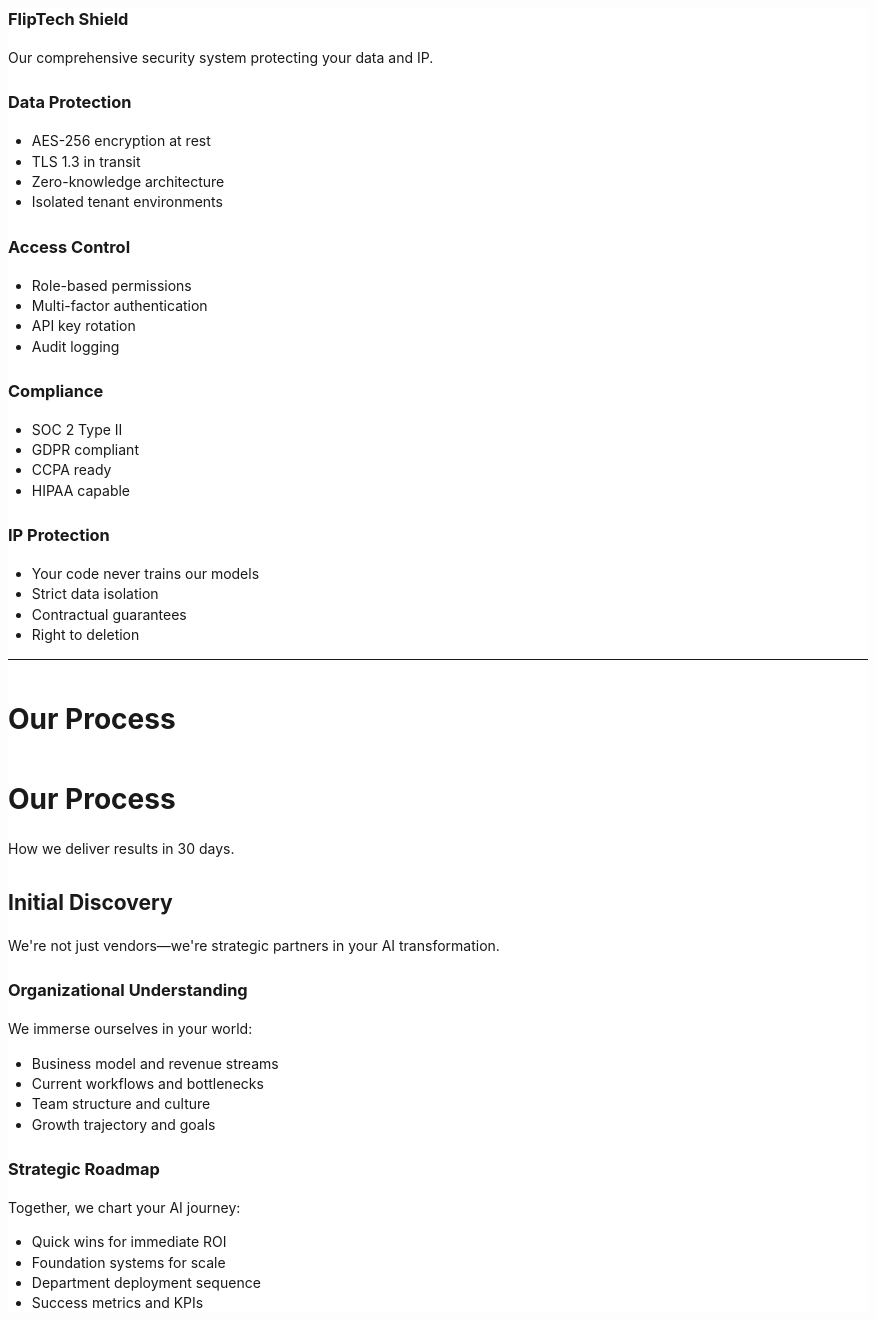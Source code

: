 ### FlipTech Shield

Our comprehensive security system protecting your data and IP.

### Data Protection
- AES-256 encryption at rest
- TLS 1.3 in transit
- Zero-knowledge architecture
- Isolated tenant environments

### Access Control
- Role-based permissions
- Multi-factor authentication
- API key rotation
- Audit logging

### Compliance
- SOC 2 Type II
- GDPR compliant
- CCPA ready
- HIPAA capable

### IP Protection
- Your code never trains our models
- Strict data isolation
- Contractual guarantees
- Right to deletion

---

# Our Process

# Our Process

How we deliver results in 30 days.

## Initial Discovery

We're not just vendors—we're strategic partners in your AI transformation.

### Organizational Understanding
We immerse ourselves in your world:
- Business model and revenue streams
- Current workflows and bottlenecks
- Team structure and culture
- Growth trajectory and goals

### Strategic Roadmap
Together, we chart your AI journey:
- Quick wins for immediate ROI
- Foundation systems for scale
- Department deployment sequence
- Success metrics and KPIs
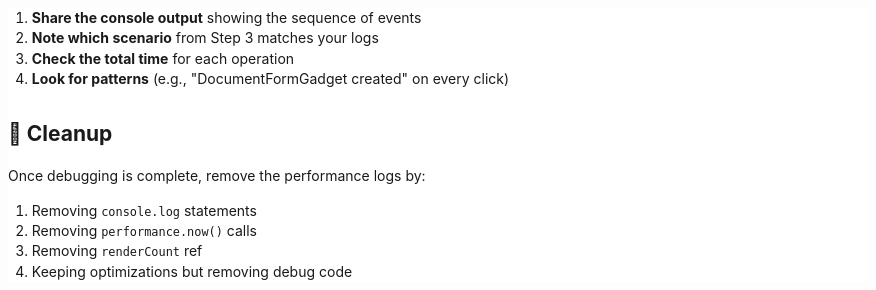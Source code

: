 1. **Share the console output** showing the sequence of events
2. **Note which scenario** from Step 3 matches your logs
3. **Check the total time** for each operation
4. **Look for patterns** (e.g., "DocumentFormGadget created" on every click)

## 🧹 Cleanup

Once debugging is complete, remove the performance logs by:

1. Removing `console.log` statements
2. Removing `performance.now()` calls
3. Removing `renderCount` ref
4. Keeping optimizations but removing debug code

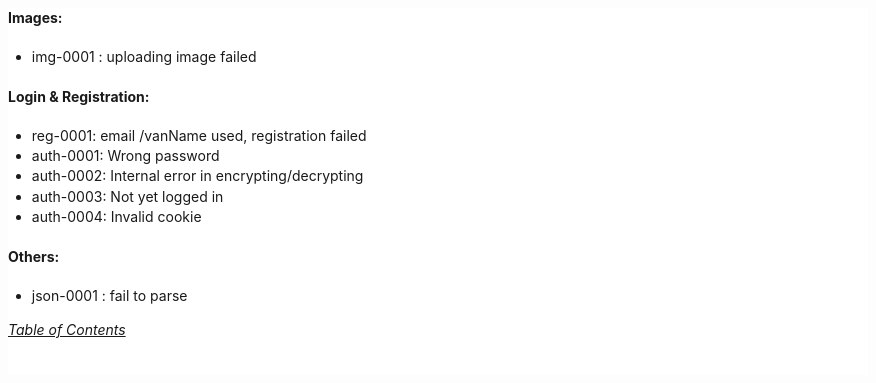#### Images:
*	img-0001 : uploading image failed

#### Login & Registration:
*	reg-0001: email /vanName used, registration failed 
*	auth-0001: Wrong password
*	auth-0002: Internal error in encrypting/decrypting
*	auth-0003: Not yet logged in
*	auth-0004: Invalid cookie

#### Others:
* json-0001 : fail to parse

[*Table of Contents*](#table-of-contents)

<br/>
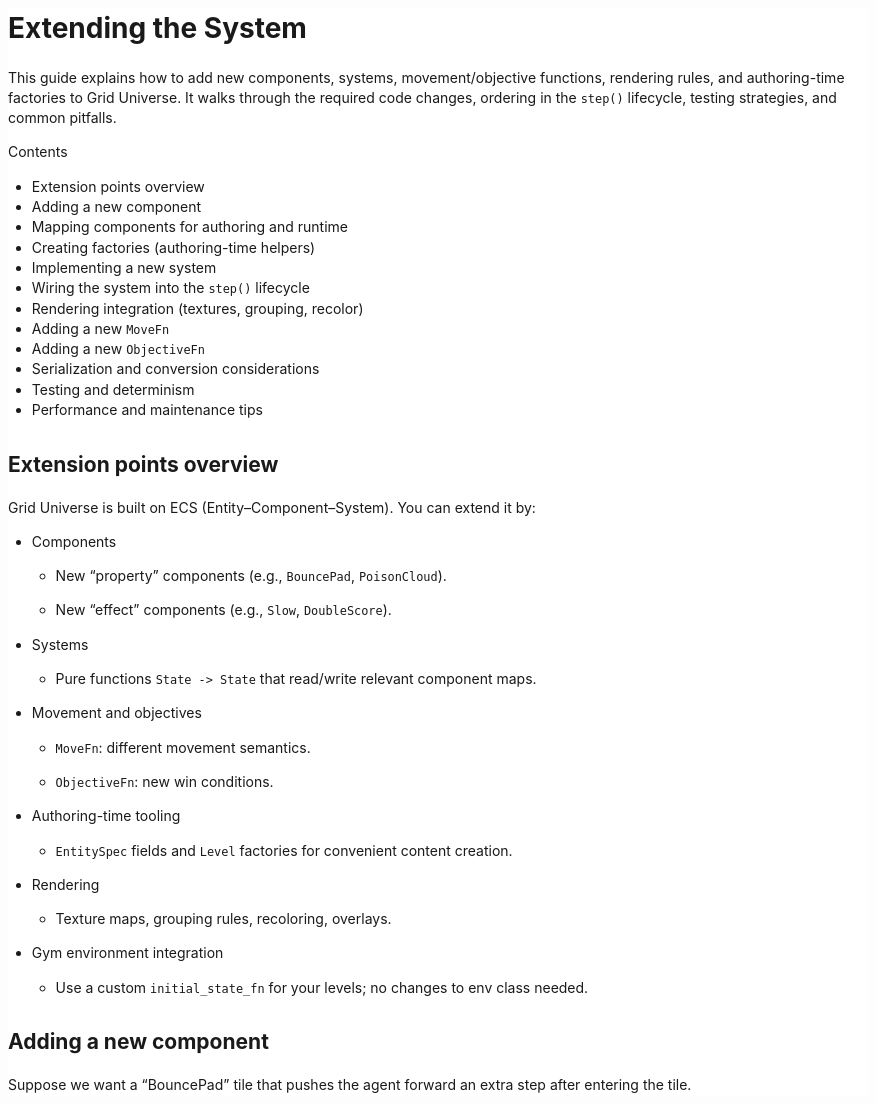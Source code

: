# Extending the System

This guide explains how to add new components, systems, movement/objective functions, rendering rules, and authoring-time factories to Grid Universe. It walks through the required code changes, ordering in the `step()` lifecycle, testing strategies, and common pitfalls.

Contents

- Extension points overview
- Adding a new component
- Mapping components for authoring and runtime
- Creating factories (authoring-time helpers)
- Implementing a new system
- Wiring the system into the `step()` lifecycle
- Rendering integration (textures, grouping, recolor)
- Adding a new `MoveFn`
- Adding a new `ObjectiveFn`
- Serialization and conversion considerations
- Testing and determinism
- Performance and maintenance tips


## Extension points overview

Grid Universe is built on ECS (Entity–Component–System). You can extend it by:

- Components

    - New “property” components (e.g., `BouncePad`, `PoisonCloud`).

    - New “effect” components (e.g., `Slow`, `DoubleScore`).

- Systems

    - Pure functions `State -> State` that read/write relevant component maps.

- Movement and objectives

    - `MoveFn`: different movement semantics.

    - `ObjectiveFn`: new win conditions.

- Authoring-time tooling

    - `EntitySpec` fields and `Level` factories for convenient content creation.

- Rendering

    - Texture maps, grouping rules, recoloring, overlays.

- Gym environment integration

    - Use a custom `initial_state_fn` for your levels; no changes to env class needed.


## Adding a new component

Suppose we want a “BouncePad” tile that pushes the agent forward an extra step after entering the tile.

▸ **WORK TO COMPLETE**: Each line of the records that contains the string "Adding" must be copied.

▸ **ANSWER SECTION**:
- Adding a new component
- Adding a new `MoveFn`
- Adding a new `ObjectiveFn`
## Adding a new component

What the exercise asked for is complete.